Library Imports
from pyspark.sql import SparkSession
from pyspark.sql.window import Window
from pyspark.sql import functions as F
from datetime import datetime
Template
spark = (
SparkSession.builder
.master("local")
.appName("Exploring Joins")
.config("spark.some.config.option", "some-value")
.getOrCreate()
)
sc = spark.sparkContext
Initial Datasets
pets = spark.createDataFrame(
[
(1, 1, datetime(2018, 1, 1, 1 ,1, 1), 'Bear', 5),
(2, 1, datetime(2015, 1, 1, 1 ,1, 1), 'Chewie', 10),
(3, 1, datetime(2015, 1, 1, 1 ,1, 1), 'Roger', 15),
], ['id', 'breed_id', 'birthday', 'nickname', 'age']
)
pets.toPandas()
id | breed_id | nickname | age | |
---|---|---|---|---|
0 | 1 | 1 | Bear | 5 |
1 | 2 | 1 | Chewie | 10 |
2 | 3 | 1 | Roger | 15 |
Scenario #1
No orderBy
specified for window
object.
window_1 = Window.partitionBy('breed_id')

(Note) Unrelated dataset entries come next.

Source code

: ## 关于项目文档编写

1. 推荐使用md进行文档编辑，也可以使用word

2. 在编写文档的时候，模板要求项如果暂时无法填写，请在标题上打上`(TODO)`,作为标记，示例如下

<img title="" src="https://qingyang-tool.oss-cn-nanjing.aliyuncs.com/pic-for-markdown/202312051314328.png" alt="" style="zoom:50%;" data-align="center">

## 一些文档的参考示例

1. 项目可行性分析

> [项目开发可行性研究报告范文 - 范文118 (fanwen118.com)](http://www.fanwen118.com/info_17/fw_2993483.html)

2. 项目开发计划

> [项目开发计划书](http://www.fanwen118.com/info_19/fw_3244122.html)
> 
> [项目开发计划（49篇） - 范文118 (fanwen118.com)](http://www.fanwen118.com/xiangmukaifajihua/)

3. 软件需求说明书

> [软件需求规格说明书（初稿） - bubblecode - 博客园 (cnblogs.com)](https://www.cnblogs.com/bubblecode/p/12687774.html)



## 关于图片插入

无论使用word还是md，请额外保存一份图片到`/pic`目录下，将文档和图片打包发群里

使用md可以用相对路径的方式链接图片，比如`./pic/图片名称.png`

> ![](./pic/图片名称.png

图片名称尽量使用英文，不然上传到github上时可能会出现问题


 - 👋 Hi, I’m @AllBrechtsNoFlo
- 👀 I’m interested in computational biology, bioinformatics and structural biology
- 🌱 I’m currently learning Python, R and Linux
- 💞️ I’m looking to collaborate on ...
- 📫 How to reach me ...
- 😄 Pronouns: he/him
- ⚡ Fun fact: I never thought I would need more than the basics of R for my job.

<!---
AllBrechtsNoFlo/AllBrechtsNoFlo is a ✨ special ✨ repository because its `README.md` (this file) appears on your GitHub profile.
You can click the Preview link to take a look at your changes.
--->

df_1 = pets.withColumn('foo', (F.sum(F.col('age')).over(window_1)))
df_1.toPandas()
id | breed_id | nickname | age | foo | |
---|---|---|---|---|---|
0 | 1 | 1 | Bear | 5 | 30 |
1 | 2 | 1 | Chewie | 10 | 30 |
2 | 3 | 1 | Roger | 15 | 30 |
Scenario #2
orderBy
with no rowsBetween
specified for window
object.
window_2 = (
Window
.partitionBy('breed_id')
.orderBy(F.col('id'))
)
df_2 = pets.withColumn('foo', (F.sum(F.col('age')).over(window_2)))
df_2.toPandas()
id | breed_id | nickname | age | foo | |
---|---|---|---|---|---|
0 | 1 | 1 | Bear | 5 | 5 |
1 | 2 | 1 | Chewie | 10 | 15 |
2 | 3 | 1 | Roger | 15 | 30 |
Scenario #3
orderBy
with a rowsBetween(Window.unboundedPreceding, Window.unboundedFollowing)
specified for window
object.
window_3 = (
Window
.partitionBy('breed_id')
.orderBy(F.col('id'))
.rowsBetween(Window.unboundedPreceding, Window.unboundedFollowing)
)
df_3 = pets.withColumn('foo', (F.sum(F.col('age')).over(window_3)))
df_3.toPandas()
id | breed_id | nickname | age | foo | |
---|---|---|---|---|---|
0 | 1 | 1 | Bear | 5 | 30 |
1 | 2 | 1 | Chewie | 10 | 30 |
2 | 3 | 1 | Roger | 15 | 30 |
Why is This?
df_1.explain()
== Physical Plan ==
Window [sum(age#3L) windowspecdefinition(breed_id#1L, specifiedwindowframe(RowFrame, unboundedpreceding$(), unboundedfollowing$())) AS foo#9L], [breed_id#1L]
+- *(1) Sort [breed_id#1L ASC NULLS FIRST], false, 0
+- Exchange hashpartitioning(breed_id#1L, 200)
+- Scan ExistingRDD[id#0L,breed_id#1L,nickname#2,age#3L]
df_2.explain()
== Physical Plan ==
Window [sum(age#3L) windowspecdefinition(breed_id#1L, id#0L ASC NULLS FIRST, specifiedwindowframe(RangeFrame, unboundedpreceding$(), currentrow$())) AS foo#216L], [breed_id#1L], [id#0L ASC NULLS FIRST]
+- *(1) Sort [breed_id#1L ASC NULLS FIRST, id#0L ASC NULLS FIRST], false, 0
+- Exchange hashpartitioning(breed_id#1L, 200)
+- Scan ExistingRDD[id#0L,breed_id#1L,nickname#2,age#3L]
df_3.explain()
== Physical Plan ==
Window [sum(age#3L) windowspecdefinition(breed_id#1L, id#0L ASC NULLS FIRST, specifiedwindowframe(RowFrame, unboundedpreceding$(), unboundedfollowing$())) AS foo#423L], [breed_id#1L], [id#0L ASC NULLS FIRST]
+- *(1) Sort [breed_id#1L ASC NULLS FIRST, id#0L ASC NULLS FIRST], false, 0
+- Exchange hashpartitioning(breed_id#1L, 200)
+- Scan ExistingRDD[id#0L,breed_id#1L,nickname#2,age#3L]
TL;DR
By looking at the Physical Plan, the default behaviour for Window.partitionBy('col_1').orderBy('col_2')
without a .rowsBetween()
is to do .rowsBetween(Window.unboundedPreceding, Window.currentRow)
.
Looking at the scala code we can see that this is indeed the default and intended behavior, https://github.com/apache/spark/blob/master/sql/core/src/main/scala/org/apache/spark/sql/expressions/Window.scala#L36-L38.
* @note When ordering is not defined, an unbounded window frame (rowFrame, unboundedPreceding,
* unboundedFollowing) is used by default. When ordering is defined, a growing window frame
* (rangeFrame, unboundedPreceding, currentRow) is used by default.
Problem: This will cause problems if you're care about all the rows in the partitions.